**What you need to do**
Filter the lines below, keeping each one that holds "locatifs".

**Materials provided**
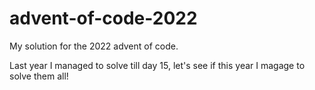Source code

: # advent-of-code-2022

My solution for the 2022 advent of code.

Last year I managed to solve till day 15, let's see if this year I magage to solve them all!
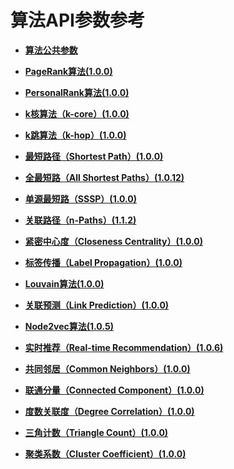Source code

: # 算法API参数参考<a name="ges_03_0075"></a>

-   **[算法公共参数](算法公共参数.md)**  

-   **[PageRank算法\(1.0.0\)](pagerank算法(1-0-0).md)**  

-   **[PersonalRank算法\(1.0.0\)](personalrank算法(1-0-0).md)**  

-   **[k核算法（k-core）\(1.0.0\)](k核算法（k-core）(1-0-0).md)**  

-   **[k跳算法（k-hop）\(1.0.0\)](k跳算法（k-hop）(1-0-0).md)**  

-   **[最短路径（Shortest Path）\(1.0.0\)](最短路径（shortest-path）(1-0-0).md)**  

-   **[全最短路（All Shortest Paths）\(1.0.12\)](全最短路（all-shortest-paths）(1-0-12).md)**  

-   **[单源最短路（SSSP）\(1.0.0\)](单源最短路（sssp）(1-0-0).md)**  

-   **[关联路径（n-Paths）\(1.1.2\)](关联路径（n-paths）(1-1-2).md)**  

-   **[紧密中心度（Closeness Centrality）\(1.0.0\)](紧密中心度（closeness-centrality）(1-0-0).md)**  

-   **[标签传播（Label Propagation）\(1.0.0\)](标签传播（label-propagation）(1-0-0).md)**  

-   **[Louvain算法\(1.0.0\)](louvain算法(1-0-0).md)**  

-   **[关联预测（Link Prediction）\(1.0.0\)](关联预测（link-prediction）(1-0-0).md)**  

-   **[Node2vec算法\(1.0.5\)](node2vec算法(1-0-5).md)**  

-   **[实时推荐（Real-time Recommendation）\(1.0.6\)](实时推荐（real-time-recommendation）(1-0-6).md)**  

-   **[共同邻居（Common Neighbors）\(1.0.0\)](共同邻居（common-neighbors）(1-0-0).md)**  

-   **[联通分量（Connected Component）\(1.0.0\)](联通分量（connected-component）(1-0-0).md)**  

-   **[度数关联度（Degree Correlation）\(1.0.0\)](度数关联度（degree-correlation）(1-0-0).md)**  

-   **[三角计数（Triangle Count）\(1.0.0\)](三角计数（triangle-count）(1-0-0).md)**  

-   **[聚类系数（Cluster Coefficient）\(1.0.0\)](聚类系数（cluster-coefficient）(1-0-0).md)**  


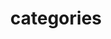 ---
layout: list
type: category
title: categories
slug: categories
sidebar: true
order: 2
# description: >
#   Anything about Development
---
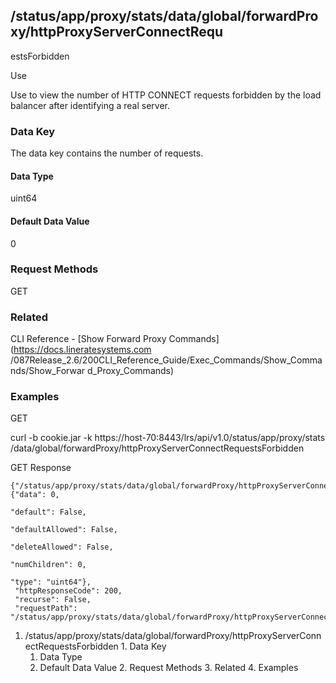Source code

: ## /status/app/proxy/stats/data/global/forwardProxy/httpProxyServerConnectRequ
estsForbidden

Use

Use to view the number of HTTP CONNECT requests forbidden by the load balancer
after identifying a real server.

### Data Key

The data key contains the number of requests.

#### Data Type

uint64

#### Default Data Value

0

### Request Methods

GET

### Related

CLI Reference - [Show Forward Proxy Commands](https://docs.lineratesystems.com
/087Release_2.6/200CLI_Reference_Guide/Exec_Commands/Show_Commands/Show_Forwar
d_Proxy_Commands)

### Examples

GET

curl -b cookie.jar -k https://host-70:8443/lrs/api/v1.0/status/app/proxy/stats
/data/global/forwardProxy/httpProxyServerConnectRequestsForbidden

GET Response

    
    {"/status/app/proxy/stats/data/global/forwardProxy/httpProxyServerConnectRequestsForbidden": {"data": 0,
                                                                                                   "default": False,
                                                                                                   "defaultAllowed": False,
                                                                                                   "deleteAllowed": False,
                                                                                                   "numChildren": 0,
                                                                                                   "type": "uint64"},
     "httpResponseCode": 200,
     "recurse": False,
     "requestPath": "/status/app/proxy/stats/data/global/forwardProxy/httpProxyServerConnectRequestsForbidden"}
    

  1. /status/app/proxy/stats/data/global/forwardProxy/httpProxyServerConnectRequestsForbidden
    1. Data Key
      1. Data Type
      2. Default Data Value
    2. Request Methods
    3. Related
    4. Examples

* * *

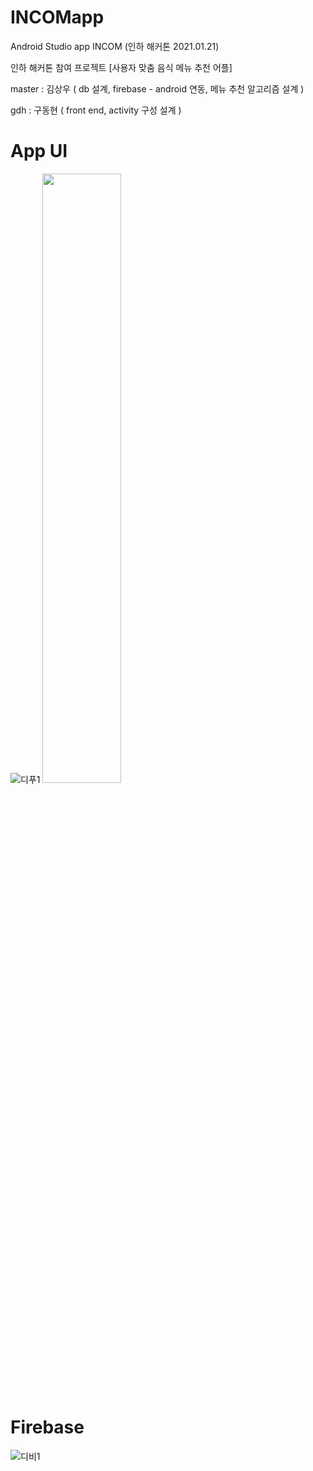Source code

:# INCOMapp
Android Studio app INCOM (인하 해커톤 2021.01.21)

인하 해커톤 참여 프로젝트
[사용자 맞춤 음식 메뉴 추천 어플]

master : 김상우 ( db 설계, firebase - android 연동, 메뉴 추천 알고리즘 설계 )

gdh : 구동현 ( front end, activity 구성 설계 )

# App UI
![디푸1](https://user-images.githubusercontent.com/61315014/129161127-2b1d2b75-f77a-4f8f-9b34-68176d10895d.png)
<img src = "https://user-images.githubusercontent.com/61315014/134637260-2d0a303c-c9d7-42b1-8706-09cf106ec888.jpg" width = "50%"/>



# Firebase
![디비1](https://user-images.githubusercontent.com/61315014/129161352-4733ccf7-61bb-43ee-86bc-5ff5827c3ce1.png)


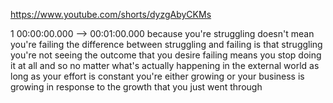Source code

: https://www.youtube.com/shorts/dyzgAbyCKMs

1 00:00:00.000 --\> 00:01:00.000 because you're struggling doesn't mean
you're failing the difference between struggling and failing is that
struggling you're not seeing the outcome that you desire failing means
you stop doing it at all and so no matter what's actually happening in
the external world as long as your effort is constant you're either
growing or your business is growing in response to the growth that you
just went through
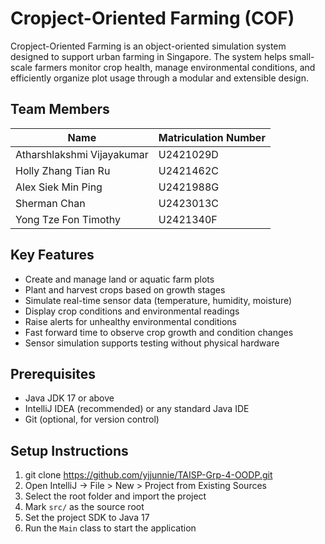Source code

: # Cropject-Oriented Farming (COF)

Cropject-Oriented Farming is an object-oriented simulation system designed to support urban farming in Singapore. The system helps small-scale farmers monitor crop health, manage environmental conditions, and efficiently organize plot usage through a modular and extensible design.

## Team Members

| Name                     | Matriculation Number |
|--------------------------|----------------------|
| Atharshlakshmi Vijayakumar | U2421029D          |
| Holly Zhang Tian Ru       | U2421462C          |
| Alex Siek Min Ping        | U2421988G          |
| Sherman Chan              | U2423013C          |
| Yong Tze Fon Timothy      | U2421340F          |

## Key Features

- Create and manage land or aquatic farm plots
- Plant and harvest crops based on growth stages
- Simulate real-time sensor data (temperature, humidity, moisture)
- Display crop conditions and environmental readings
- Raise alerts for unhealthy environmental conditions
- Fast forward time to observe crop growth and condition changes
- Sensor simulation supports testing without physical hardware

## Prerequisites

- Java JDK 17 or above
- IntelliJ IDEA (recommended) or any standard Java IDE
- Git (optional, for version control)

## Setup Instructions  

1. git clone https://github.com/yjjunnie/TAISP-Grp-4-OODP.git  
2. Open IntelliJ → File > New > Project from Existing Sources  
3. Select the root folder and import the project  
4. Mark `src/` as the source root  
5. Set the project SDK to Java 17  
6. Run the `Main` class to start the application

--

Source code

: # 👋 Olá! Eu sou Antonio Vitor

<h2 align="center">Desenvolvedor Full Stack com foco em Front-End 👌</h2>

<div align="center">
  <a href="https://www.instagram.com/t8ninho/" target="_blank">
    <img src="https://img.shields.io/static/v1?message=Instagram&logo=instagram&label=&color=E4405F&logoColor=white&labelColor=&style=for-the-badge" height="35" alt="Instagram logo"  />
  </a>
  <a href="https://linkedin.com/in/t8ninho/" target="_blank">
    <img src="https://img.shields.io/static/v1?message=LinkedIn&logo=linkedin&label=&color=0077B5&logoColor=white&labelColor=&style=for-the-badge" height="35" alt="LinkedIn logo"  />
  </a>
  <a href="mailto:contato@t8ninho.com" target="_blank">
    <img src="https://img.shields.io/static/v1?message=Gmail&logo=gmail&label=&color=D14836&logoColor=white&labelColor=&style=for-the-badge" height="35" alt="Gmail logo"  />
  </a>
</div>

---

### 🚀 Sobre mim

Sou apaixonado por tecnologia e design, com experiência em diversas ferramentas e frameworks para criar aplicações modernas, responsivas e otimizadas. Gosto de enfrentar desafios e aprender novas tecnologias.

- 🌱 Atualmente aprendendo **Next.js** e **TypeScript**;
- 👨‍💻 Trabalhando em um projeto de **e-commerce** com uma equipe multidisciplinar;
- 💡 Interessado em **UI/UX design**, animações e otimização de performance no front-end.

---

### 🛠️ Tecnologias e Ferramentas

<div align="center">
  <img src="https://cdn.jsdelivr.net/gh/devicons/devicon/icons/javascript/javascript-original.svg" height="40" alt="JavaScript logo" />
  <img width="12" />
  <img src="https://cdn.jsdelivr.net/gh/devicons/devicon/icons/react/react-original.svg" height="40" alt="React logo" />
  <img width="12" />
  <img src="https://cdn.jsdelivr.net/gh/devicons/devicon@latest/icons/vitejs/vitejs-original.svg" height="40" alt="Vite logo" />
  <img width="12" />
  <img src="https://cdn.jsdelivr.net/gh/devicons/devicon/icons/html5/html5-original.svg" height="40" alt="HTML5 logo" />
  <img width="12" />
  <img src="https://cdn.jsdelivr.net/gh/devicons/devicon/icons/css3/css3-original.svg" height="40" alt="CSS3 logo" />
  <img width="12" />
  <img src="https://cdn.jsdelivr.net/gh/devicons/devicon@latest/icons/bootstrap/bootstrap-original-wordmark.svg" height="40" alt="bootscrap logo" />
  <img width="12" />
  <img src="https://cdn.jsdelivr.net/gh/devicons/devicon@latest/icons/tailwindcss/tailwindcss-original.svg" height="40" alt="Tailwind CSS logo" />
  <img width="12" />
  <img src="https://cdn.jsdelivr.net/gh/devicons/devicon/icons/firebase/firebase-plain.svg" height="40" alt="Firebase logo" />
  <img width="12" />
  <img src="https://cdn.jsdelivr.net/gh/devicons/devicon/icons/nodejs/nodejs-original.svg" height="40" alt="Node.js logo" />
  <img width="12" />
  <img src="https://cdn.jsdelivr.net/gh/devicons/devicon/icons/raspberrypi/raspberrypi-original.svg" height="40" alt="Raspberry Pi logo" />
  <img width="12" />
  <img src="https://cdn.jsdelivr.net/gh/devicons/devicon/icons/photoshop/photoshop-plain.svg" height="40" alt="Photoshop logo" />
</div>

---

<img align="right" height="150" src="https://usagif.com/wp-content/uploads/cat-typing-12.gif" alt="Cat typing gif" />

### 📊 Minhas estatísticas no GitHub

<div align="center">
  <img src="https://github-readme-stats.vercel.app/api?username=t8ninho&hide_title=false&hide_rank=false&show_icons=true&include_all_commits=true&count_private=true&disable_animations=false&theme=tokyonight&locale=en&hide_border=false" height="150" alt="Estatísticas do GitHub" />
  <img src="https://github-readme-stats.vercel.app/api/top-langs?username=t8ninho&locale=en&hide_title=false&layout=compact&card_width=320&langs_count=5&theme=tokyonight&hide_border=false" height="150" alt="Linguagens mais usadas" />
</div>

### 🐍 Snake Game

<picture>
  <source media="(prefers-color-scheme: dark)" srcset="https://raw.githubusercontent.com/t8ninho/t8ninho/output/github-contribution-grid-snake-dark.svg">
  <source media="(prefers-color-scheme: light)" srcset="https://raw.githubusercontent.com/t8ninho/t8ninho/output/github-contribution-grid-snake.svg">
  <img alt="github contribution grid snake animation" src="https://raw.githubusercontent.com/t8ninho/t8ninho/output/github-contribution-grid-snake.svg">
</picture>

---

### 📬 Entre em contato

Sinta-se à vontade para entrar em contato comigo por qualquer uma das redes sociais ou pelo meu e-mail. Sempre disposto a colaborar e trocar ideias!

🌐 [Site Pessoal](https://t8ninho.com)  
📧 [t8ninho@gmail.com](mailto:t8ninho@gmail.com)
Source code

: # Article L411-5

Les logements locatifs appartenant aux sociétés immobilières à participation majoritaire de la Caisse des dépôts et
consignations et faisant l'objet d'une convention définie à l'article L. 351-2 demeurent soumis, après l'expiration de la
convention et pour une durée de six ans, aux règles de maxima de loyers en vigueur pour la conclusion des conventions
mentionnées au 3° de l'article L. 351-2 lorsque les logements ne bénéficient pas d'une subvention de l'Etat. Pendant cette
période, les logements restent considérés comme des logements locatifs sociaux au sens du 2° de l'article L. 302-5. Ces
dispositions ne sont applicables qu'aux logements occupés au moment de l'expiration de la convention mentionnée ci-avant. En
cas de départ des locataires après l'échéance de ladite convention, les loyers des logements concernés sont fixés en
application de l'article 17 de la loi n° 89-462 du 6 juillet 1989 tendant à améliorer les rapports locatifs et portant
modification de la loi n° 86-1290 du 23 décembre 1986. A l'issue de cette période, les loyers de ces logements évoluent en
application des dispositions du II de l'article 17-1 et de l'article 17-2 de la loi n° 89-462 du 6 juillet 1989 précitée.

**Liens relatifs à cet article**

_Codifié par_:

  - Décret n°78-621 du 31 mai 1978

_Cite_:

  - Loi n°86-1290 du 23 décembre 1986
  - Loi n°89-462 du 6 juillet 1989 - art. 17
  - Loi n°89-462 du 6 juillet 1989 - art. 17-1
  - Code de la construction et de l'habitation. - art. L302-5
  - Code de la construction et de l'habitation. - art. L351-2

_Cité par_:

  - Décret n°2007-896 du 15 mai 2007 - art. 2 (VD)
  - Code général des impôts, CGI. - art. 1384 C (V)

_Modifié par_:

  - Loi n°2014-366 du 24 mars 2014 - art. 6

**Task solution**
Les logements locatifs appartenant aux sociétés immobilières à participation majoritaire de la Caisse des dépôts et
période, les logements restent considérés comme des logements locatifs sociaux au sens du 2° de l'article L. 302-5. Ces
application de l'article 17 de la loi n° 89-462 du 6 juillet 1989 tendant à améliorer les rapports locatifs et portant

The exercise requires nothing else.